Includes butter, olive oil, shallots, cremini mushrooms, garlic cloves, fresh rosemary, chopped fresh sage, italian sausage, sourdough bread, turkey, kosher salt, ground black pepper. I never stuff the turkey as I believe it increases cooking time and really doesn't add to the stuffing's flavor. Additionally, this should always be made on It uses the best ingredients from my Wine Country heritage - wine (of course), sourdough bread, fresh herbs and wild mushrooms! You can cook Mushroom and Sausage Sourdough Stuffing using 12 ingredients and 5 steps. Here is how you cook that.
Ingredients of Mushroom and Sausage Sourdough Stuffing
- Prepare 2 tbsp of butter.
- Prepare 3 tbsp of olive oil.
- Prepare 3 of shallots, minced.
- Prepare 2 pints of cremini mushrooms, quartered.
- You need 2 clove of garlic, minced.
- It's 2 tbsp of chopped fresh rosemary.
- Prepare 1 tbsp of chopped fresh sage.
- Prepare 1 lb of italian sausage, cooked & diced.
- Prepare 8 cup of sourdough bread, cubed (1 loaf).
- You need 4 cup of chicken or vegetable broth.
- Prepare 1 of kosher salt.
- Prepare 1 of freshly ground pepper.
Sourdough bread often has zero sugar. Certainly the carbs in it will matter BUT it certainly helps. A tweak I prefer is to half the celery and add red cabbage for both color and depth of flavor. I love cooking stuffing, aka dressing, on the side, not inside the turkey or chicken.
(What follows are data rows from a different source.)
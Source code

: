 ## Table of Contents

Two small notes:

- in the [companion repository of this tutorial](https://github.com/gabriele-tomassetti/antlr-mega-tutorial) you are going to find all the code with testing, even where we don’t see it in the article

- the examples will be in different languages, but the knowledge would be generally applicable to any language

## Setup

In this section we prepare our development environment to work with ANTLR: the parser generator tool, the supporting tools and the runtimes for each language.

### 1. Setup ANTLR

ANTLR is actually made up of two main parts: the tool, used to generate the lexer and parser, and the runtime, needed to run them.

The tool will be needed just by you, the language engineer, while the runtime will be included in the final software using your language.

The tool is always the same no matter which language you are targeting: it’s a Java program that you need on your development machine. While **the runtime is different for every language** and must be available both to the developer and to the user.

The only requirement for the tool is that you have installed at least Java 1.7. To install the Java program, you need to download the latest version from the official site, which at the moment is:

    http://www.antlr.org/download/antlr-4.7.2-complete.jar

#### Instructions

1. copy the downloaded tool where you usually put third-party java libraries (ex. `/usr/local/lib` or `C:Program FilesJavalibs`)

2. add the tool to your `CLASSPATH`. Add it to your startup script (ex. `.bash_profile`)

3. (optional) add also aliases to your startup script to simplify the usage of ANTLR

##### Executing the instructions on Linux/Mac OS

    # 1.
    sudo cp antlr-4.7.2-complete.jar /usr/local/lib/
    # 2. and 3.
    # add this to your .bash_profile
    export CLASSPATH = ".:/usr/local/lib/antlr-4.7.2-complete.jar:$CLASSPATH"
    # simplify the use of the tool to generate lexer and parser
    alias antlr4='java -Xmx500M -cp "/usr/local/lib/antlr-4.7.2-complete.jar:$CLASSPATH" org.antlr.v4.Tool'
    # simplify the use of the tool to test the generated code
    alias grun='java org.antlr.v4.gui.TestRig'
Mushroom and Sausage Sourdough Stuffing instructions
- Preheat oven to 350°F. Lightly grease a large baking dish with nonstick spray..
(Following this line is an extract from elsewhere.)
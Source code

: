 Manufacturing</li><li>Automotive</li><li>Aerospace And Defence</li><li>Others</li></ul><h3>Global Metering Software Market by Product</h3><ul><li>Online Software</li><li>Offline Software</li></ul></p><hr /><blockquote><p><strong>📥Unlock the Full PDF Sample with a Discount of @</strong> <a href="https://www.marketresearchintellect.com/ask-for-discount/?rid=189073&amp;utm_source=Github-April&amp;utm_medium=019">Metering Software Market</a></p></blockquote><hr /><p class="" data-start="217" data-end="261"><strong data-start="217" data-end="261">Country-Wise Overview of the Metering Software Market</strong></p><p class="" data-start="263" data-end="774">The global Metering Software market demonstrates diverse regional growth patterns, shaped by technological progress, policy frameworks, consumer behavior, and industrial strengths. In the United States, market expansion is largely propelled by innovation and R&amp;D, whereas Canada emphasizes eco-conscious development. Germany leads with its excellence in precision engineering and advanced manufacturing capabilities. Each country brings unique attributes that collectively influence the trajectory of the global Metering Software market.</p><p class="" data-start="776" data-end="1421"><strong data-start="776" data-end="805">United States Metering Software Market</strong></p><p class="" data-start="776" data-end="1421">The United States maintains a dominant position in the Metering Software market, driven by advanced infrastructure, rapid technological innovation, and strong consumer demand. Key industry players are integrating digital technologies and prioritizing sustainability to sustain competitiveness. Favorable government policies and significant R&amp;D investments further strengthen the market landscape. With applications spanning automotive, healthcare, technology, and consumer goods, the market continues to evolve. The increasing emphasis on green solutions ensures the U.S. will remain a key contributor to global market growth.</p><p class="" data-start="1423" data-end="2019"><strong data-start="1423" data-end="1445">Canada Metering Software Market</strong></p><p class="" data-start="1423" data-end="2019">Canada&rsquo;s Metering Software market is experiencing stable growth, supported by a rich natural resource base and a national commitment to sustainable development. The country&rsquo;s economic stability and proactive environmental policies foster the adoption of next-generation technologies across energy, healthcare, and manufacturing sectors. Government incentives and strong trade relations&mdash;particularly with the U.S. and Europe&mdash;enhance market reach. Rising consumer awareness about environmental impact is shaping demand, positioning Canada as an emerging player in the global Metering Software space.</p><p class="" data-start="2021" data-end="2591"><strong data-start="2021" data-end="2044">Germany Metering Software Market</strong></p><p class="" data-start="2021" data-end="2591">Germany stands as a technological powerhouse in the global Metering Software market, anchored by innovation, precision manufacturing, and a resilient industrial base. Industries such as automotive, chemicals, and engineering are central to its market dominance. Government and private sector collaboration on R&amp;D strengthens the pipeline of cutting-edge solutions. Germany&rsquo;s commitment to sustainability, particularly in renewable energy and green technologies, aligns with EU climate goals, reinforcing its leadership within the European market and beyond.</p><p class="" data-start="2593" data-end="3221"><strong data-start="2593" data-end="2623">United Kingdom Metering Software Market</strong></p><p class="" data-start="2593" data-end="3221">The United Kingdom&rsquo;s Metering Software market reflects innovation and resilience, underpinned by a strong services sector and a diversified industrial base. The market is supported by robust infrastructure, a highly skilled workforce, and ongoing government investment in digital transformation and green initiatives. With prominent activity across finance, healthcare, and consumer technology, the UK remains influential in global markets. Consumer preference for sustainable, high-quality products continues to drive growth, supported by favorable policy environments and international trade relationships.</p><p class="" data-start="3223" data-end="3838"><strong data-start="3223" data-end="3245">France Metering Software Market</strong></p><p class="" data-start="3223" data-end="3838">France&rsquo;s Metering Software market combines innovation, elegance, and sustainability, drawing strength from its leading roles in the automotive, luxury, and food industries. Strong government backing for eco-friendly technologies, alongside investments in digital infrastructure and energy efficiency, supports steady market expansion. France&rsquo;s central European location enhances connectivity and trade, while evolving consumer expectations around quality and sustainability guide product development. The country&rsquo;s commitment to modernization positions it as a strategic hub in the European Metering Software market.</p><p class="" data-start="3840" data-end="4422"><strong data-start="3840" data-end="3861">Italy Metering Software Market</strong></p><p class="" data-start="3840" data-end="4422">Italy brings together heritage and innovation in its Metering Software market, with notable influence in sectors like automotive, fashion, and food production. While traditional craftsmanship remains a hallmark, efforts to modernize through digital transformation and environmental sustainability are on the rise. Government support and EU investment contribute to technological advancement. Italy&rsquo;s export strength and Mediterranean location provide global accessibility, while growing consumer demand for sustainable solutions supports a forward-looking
- Cook the vegetables: heat the butter and olive oil in a large skillet over medium heat. Add the shallots and cook until fragrant, about 1 minute. Add the mushrooms and cook until they are lightly golden, 5-6 minutes more..
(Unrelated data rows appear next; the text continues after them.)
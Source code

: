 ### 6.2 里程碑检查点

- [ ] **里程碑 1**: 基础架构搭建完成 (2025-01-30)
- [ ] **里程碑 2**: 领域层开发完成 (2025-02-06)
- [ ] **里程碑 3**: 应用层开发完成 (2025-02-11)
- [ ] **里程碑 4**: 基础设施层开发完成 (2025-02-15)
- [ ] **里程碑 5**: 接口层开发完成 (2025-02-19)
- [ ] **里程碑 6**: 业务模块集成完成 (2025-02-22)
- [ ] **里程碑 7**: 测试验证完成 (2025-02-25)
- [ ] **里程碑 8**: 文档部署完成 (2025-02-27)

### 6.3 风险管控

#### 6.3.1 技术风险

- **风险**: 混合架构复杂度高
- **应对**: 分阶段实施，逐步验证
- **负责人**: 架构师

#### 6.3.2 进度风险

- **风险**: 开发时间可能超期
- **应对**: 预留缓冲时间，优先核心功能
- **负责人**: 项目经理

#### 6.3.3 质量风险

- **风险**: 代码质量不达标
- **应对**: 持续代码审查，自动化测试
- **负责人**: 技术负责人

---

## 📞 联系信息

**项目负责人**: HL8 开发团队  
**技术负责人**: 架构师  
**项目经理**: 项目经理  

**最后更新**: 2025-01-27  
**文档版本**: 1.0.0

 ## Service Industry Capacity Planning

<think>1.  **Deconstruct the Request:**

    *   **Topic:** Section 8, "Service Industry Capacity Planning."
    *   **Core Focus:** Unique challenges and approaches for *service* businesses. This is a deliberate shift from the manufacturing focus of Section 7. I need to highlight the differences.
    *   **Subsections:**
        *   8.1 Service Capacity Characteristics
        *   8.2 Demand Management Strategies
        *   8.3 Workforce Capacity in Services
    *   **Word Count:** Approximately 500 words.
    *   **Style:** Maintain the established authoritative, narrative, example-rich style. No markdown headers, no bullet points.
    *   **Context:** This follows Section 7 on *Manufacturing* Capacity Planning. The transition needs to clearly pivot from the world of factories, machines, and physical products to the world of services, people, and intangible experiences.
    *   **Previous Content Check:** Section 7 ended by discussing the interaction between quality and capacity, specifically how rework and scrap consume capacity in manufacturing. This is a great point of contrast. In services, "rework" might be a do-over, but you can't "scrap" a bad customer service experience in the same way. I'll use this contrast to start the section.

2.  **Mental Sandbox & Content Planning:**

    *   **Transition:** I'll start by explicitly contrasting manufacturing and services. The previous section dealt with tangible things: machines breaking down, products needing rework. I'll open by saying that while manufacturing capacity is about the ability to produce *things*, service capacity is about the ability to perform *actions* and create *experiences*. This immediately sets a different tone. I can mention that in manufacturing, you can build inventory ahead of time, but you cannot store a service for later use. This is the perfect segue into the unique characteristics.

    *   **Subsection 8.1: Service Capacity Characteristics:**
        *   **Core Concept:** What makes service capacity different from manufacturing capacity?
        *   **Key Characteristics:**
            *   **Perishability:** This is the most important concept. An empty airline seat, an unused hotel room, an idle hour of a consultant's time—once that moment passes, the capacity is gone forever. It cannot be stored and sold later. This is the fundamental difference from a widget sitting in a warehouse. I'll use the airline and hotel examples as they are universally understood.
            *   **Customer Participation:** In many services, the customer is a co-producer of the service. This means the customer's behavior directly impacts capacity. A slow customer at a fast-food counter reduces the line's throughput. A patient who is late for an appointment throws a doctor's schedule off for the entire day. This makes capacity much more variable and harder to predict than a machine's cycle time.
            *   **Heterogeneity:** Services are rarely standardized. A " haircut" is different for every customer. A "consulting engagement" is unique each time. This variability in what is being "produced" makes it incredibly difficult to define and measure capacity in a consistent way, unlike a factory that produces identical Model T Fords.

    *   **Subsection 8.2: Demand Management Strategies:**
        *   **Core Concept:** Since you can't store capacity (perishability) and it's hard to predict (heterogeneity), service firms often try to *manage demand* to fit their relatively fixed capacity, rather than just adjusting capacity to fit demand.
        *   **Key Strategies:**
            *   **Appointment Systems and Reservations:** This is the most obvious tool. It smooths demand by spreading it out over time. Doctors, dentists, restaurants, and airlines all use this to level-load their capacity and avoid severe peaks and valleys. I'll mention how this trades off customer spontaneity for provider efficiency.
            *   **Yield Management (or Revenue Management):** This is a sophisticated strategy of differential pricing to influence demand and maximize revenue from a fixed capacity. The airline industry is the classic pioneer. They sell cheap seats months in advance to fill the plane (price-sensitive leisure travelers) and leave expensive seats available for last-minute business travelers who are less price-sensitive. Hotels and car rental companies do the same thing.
- Add the garlic to the pan and cook until fragrant, 1 minute more. Stir in the rosemary, sage & sausage; cook, tossing occasionally, until heated through, 1-2 minutes. Transfer the mixture to a large bowl..
- Prepare the stuffing: Add the bread to the bowl and toss with the mushroom mixture to combine. Gradually pour in the broth, tossing well as you pour to ensure it coats the bread mixture evenly. Season with salt and pepper..
- Pour the stuffing into the prepared baking dish and bake until the stuffing is heating through and the top is golden brown, 30-40 minutes. Let cool slightly; serve warm..
This delicious sausage and mushroom sourdough dressing is packed with flavor, gets so crisp in the cast iron skillet and you get a lot more of it to enjoy. Dressing aka stuffing, usually plays the role of the supportive. Get the Recipe: Sausage and Kale Stuffing. Adding porcini mushrooms provides earthy, rich flavors and also Get the Recipe: Mushroom-Sourdough Stuffing. Cubed brioche adds a subtle buttery decadence while dried cherries.